Of course God confirmed and affirmed this relationship when Jesus was baptized and on the mount of transfiguration when He declared “This is my beloved Son.”
People had thought of God and his followers in a number of different ways: a Shepherd and his sheep, a Potter and his clay, a Creator and his creatures, a King and his subjects, a Judge and violators of the law.
Jesus came to give us new truth about God so that we might walk lovingly in his way and so that we might have abundant life here and now.
Jesus taught his disciples—and all believers—to think of God as a heavenly Father.
Jesus did not consider all people to be the children of God (cf. John 8:44 - You are of your father the devil…).

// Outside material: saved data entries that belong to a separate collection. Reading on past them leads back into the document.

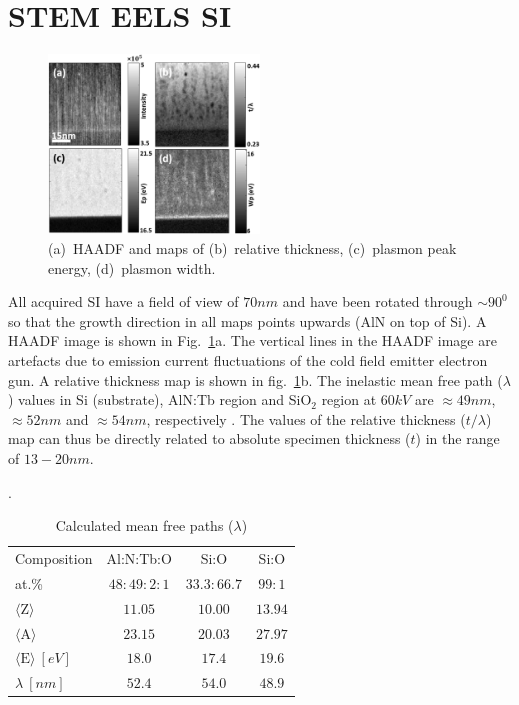 \documentclass[%
aip,
rsi,%
 amsmath,amssymb,%
 reprint,%
]{revtex4-1}
\begin{document}
\section{STEM EELS SI}
\label{sec:STEMEELSSI}
\begin{figure}
	\centering
    \includegraphics[width=0.5\textwidth]{combined_haadf}
    \caption{(a)~HAADF and maps of (b)~relative thickness, (c)~plasmon peak energy, (d)~plasmon width.}
    \label{fig:combined_haadf}
\end{figure}
All acquired SI have a field of view of $70nm$ and have been rotated through $\sim90^0$ so that the growth direction in all maps points upwards (AlN on top of Si). A HAADF image is shown in Fig.~\ref{fig:combined_haadf}a. The vertical lines in the HAADF image are artefacts due to emission current fluctuations of the cold field emitter electron gun. A relative thickness map is shown in fig.~\ref{fig:combined_haadf}b. The inelastic mean free path ($\lambda$) values in Si (substrate), AlN:Tb region and SiO$_2$ region at $60kV$ are $\approx49nm$, $\approx52nm$ and $\approx54nm$, respectively \cite{egerton2011}. The values of the relative thickness ($t/\lambda$) map can thus be directly related to absolute specimen thickness ($t$) in the range of $13-20nm$.
\begin{table}%
	\caption{Calculated mean free paths ($\lambda$)}.
    \label{tab:lambda}
    \begin{ruledtabular}
    	\begin{tabular}{lccc}
        	Composition&Al:N:Tb:O&Si:O&Si:O										\\
            at.\%&$48:49:2:1$&$33.3:66.7$&$99:1$								\\ \hline
        	$\langle \text{Z} \rangle$&$11.05$&$10.00$&$13.94$					\\
            $\langle \text{A} \rangle$&$23.15$&$20.03$&$27.97$					\\
            $\langle \text{E} \rangle~\left[eV\right]$&$18.0$&$17.4$&$19.6$		\\
           	$\lambda~\left[nm\right]$&$52.4$&$54.0$&$48.9$
    	\end{tabular}
    \end{ruledtabular}
\end{table}
\end{document}

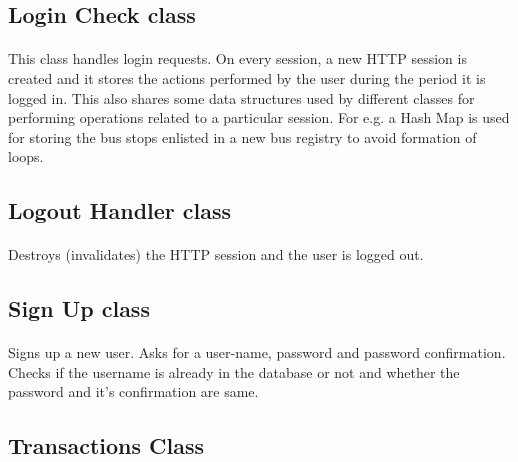 \documentclass[11pt]{article}
\begin{document}
\subsection{Login Check class}
\paragraph{}
This class handles login requests. On every session, a new HTTP session is created and it stores the actions performed by the user during the period it is logged in. This also shares some data structures used by different classes for performing operations related to a particular session. For e.g. a Hash Map is used for storing the bus stops enlisted in a new bus registry to avoid formation of loops.

\subsection{Logout Handler class}
\paragraph{}
Destroys (invalidates) the HTTP session and the user is logged out.

\subsection{Sign Up class}
\paragraph{}
Signs up a new user. Asks for a user-name, password and password confirmation. Checks if the username is already in the database or not and whether the password and it's confirmation are same.

\subsection{Transactions Class}
\paragraph{}
\end{document}
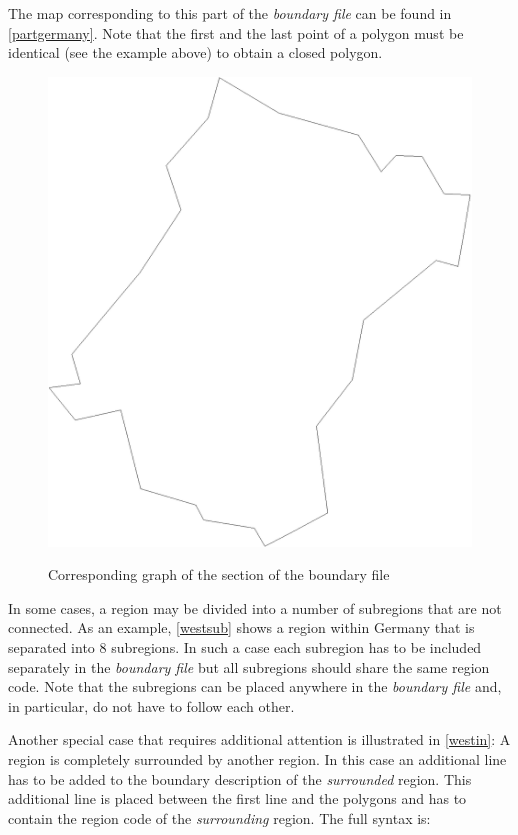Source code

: \vspace{0.3cm}

The  map corresponding to this part of the {\em boundary file} can be found in \autoref{partgermany}. Note that the first and the last point of a polygon must be identical (see the example above) to obtain a closed polygon.


\begin{figure}[ht]
\centering
\includegraphics [scale=0.3]{grafiken/westpart.eps}
{\em\caption{\label{partgermany} Corresponding graph of the section of the boundary file}}
\end{figure}

In some cases, a region may be divided into a number of subregions that are not connected. As an example, \autoref{westsub} shows a region within Germany that is separated into 8 subregions. In such a case each subregion has to be included separately in the {\em boundary file} but all subregions should share the same region code. Note that the subregions can be placed anywhere in the {\em boundary file} and, in particular, do not have to follow each other.

Another special case that requires additional attention is illustrated in \autoref{westin}: A region is completely surrounded by another region. In this case an additional line has to be added to the boundary description of the {\em surrounded} region. This additional line is placed between the first line and the polygons and has to contain the region code of the {\em surrounding} region. The full syntax is:

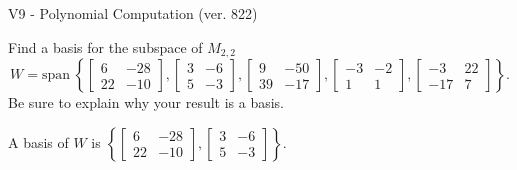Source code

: \begin{exercise}
  \begin{exerciseTitle}V9 - Polynomial Computation (ver. 822)\end{exerciseTitle}
  \begin{exerciseStatement}
    Find a basis for the subspace of \(M_{2,2}\) 
\[W=\mathrm{span}\ \left\{\left[\begin{array}{cc}
6 & -28 \\
22 & -10
\end{array}\right] , \left[\begin{array}{cc}
3 & -6 \\
5 & -3
\end{array}\right] , \left[\begin{array}{cc}
9 & -50 \\
39 & -17
\end{array}\right] , \left[\begin{array}{cc}
-3 & -2 \\
1 & 1
\end{array}\right] , \left[\begin{array}{cc}
-3 & 22 \\
-17 & 7
\end{array}\right]\right\}.\]
 Be sure to explain why your result is a basis.


  \end{exerciseStatement}
  \begin{exerciseAnswer}
   A basis of \(W\) is  \(\left\{\left[\begin{array}{cc}
6 & -28 \\
22 & -10
\end{array}\right] , \left[\begin{array}{cc}
3 & -6 \\
5 & -3
\end{array}\right]\right\}\).
  


  \end{exerciseAnswer}
\end{exercise}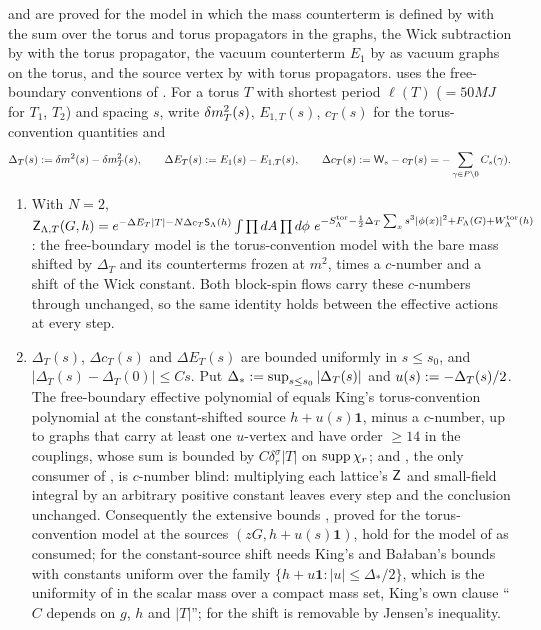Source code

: \begin{proposition}\label{rot:prop:CT}
\cite{K1} and \cite{Ba1,Ba2,Ba3} are proved for the model in which the mass counterterm is defined by \cite[(3.33)]{K1} with the sum over the torus and torus propagators in the graphs, the Wick subtraction by \cite[(2.8)]{K1} with the torus propagator, the vacuum counterterm $E_1$ by \cite[(3.35)]{K1} as vacuum graphs on the torus, and the source vertex by \cite[(3.21)]{K1} with torus propagators.  uses the free-boundary conventions of \cite[p.~330]{K2}. For a torus $T$ with shortest period $\ell(T)$ ($=50MJ$ for $T_1$, $T_2$) and spacing $s$, write $\dm_T(s)$, $E_{1,T}(s)$, $c_T(s)$ for the torus-convention quantities and
\[
\Delta_T(s)\defeq\dm(s)-\dm_T(s),\qquad\Delta E_T(s)\defeq E_1(s)-E_{1,T}(s),\qquad\Delta c_T(s)\defeq\sW_s-c_T(s)=-\sum_{\gamma\in P\setminus0}C_s(\gamma).
\]
\begin{enumerate}[label=\textup{(\alph*)},leftmargin=*]
\item With $N=2$,
$\Zun_{\Lambda,T}(G,h)=e^{-\Delta E_T|T|-N\Delta c_T\sS_\Lambda(h)}\int\prod dA\prod d\phi\ e^{-S^{\rm tor}_\Lambda-\frac12\Delta_T\sum_xs^3|\phi(x)|^2+F_\Lambda(G)+W^{\rm tor}_\Lambda(h)}$:
the free-boundary model is the torus-convention model with the bare mass shifted by $\Delta_T$ and its counterterms frozen at $m^2$, times a $c$-number and a shift of the Wick constant. Both block-spin flows carry these $c$-numbers through unchanged, so the same identity holds between the effective actions at every step.
\item $\Delta_T(s)$, $\Delta c_T(s)$ and $\Delta E_T(s)$ are bounded uniformly in $s\le s_0$, and $|\Delta_T(s)-\Delta_T(0)|\le Cs$. Put $\Delta_*\defeq\sup_{s\le s_0}|\Delta_T(s)|$ and $u(s)\defeq-\Delta_T(s)/2$. The free-boundary effective polynomial of  equals King's torus-convention polynomial at the constant-shifted source $h+u(s)\mathbf 1$, minus a $c$-number, up to graphs that carry at least one $u$-vertex and have order $\ge14$ in the couplings, whose sum is bounded by $C\delta_r^\sigma|T|$ on $\supp\chi_r$; and , the only consumer of , is $c$-number blind: multiplying each lattice's $\Zun$ and small-field integral by an arbitrary positive constant leaves every step and the conclusion unchanged. Consequently the extensive bounds , proved for the torus-convention model at the sources $(zG,h+u(s)\mathbf 1)$, hold for the model of  as consumed; for  the constant-source shift needs King's and Ba{\l}aban's bounds with constants uniform over the family $\{h+u\mathbf 1:|u|\le\Delta_*/2\}$, which is the uniformity of \cite[Thm.~3.1]{K1} in the scalar mass over a compact mass set, King's own clause ``$C$ depends on $g$, $h$ and $|T|$''; for  the shift is removable by Jensen's inequality.

\end{enumerate}
\end{proposition}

He taught that in the miracle of the new birth, the spiritual birth, the birth from above, a new relationship was established with God that was much closer than that which exists between a Creator and the creatures of his world. This new relationship is tender, affectionate, and glorious. It is a relationship which describes God as the Heavenly Father of all those who have been “born of the Spirit” or “born again.”
I. God is a perfectly wise and consistent heavenly Father.
A.In contrast to even the best of earthly fathers, the heavenly Father perfectly knows our deepest needs even before we could request his blessings in prayer (Matt.6:8) For your Father knows the things you have need of before you ask Him.
1. He looks upon our needs with purposes of love and compassion.
2.He is more eager to meet these deep needs than we are to have them met. “If you then, being evil, know how to give good gifts to your children, how much more will your Father who is in heaven give good things to those who ask Him!” (Matt. 7:11).
B. The heavenly Father always acts toward us in a manner consistent with our highest good. In the very beginning, the Evil One put doubt in the mind of Eve, the mother of us all, concerning the goodness of God. “Ye shall not surely die: For God doth know that in the day ye eat thereof, then your eyes shall be opened, and ye shall be as gods, knowing good and evil” (Gen. 3:4–5).
1. The heavenly Father prohibits only that which is destructive.
2. The heavenly Father challenges us to do that which is truly constructive and beneficial.
3. The heavenly Father disciplines us for our good (Heb. 12:5–12).
5 And you have forgotten the exhortation which speaks to you as to sons: “My son, do not despise the chastening of the LORD, Nor be discouraged when you are rebuked by Him; 6 For whom the LORD loves He chastens, And scourges every son whom He receives.”